_Exercise_.
Every line with the word "файлы" in it should be extracted from the data that follows.

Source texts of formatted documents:
-*-*-
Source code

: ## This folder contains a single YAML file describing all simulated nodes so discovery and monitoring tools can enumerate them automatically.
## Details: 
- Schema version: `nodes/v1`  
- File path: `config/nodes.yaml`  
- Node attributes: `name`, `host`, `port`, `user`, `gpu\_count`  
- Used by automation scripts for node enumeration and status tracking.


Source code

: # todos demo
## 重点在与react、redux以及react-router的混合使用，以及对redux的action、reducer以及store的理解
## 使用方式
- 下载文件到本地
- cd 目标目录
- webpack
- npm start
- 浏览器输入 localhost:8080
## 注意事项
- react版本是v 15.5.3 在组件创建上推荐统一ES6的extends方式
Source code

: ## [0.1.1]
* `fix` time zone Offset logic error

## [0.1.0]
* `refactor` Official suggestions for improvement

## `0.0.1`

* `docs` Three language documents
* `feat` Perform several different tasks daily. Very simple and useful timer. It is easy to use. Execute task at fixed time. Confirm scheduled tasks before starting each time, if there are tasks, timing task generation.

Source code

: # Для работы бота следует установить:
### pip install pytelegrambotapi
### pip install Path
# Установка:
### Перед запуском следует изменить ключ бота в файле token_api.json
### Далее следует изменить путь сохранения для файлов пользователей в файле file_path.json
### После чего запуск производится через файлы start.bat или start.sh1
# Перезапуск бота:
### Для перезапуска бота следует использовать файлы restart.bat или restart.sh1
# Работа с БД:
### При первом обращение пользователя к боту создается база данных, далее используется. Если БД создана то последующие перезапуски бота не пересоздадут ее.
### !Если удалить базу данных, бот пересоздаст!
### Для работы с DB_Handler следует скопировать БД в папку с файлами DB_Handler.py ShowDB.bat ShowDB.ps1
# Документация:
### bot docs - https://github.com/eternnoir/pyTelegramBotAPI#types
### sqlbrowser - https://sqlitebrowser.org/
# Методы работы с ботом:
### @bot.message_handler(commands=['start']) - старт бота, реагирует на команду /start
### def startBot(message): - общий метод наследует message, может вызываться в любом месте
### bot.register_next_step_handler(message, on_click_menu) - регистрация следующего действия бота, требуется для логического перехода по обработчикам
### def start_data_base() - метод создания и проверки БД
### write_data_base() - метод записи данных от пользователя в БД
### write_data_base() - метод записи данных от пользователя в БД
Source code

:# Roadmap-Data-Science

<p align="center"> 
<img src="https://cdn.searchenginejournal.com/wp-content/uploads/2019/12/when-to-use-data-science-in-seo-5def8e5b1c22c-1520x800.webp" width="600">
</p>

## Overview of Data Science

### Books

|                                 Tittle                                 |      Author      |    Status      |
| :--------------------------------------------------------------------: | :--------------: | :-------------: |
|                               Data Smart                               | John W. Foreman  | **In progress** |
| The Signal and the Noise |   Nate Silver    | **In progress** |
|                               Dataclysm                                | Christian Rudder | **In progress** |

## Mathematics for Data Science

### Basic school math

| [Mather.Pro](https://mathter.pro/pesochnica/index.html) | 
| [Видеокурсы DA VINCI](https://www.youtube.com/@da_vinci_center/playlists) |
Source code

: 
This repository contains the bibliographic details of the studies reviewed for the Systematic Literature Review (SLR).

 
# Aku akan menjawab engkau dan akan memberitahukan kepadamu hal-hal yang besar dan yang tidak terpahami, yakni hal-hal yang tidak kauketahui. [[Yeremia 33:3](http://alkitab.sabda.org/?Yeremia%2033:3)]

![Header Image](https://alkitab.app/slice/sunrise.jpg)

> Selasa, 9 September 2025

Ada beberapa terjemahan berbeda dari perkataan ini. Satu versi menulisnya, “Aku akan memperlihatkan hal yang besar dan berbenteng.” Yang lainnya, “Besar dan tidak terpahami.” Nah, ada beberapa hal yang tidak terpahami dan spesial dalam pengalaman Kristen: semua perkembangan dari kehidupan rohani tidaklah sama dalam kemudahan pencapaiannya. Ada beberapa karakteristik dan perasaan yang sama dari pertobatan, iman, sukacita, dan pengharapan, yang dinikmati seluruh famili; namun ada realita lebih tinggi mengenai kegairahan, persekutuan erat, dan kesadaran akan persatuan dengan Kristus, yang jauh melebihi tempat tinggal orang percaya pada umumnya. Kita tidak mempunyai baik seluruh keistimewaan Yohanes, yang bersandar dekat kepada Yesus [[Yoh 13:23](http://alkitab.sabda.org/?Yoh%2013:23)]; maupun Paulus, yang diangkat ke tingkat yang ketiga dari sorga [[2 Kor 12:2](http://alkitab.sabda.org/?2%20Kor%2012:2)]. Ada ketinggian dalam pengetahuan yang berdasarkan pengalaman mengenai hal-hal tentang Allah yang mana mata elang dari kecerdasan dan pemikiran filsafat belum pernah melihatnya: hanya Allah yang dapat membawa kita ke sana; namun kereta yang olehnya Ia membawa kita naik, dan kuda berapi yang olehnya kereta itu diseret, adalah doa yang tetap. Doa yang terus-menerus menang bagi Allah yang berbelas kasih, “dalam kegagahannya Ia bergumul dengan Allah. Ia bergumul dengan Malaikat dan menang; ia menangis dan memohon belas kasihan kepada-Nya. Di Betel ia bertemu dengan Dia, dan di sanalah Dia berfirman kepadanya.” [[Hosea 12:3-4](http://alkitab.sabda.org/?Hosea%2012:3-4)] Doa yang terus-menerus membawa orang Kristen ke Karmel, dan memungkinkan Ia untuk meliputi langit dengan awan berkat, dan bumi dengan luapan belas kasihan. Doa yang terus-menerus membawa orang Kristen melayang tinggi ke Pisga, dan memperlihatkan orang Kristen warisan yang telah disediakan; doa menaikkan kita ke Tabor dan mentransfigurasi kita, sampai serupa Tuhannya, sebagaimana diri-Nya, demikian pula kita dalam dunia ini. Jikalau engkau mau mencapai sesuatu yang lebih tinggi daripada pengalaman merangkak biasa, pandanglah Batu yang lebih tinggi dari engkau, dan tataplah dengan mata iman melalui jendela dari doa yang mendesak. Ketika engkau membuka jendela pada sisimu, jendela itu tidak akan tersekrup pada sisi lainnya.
-*-*-
_Response for this exercise_.
### После чего запуск производится через файлы start.bat или start.sh1
### Для перезапуска бота следует использовать файлы restart.bat или restart.sh1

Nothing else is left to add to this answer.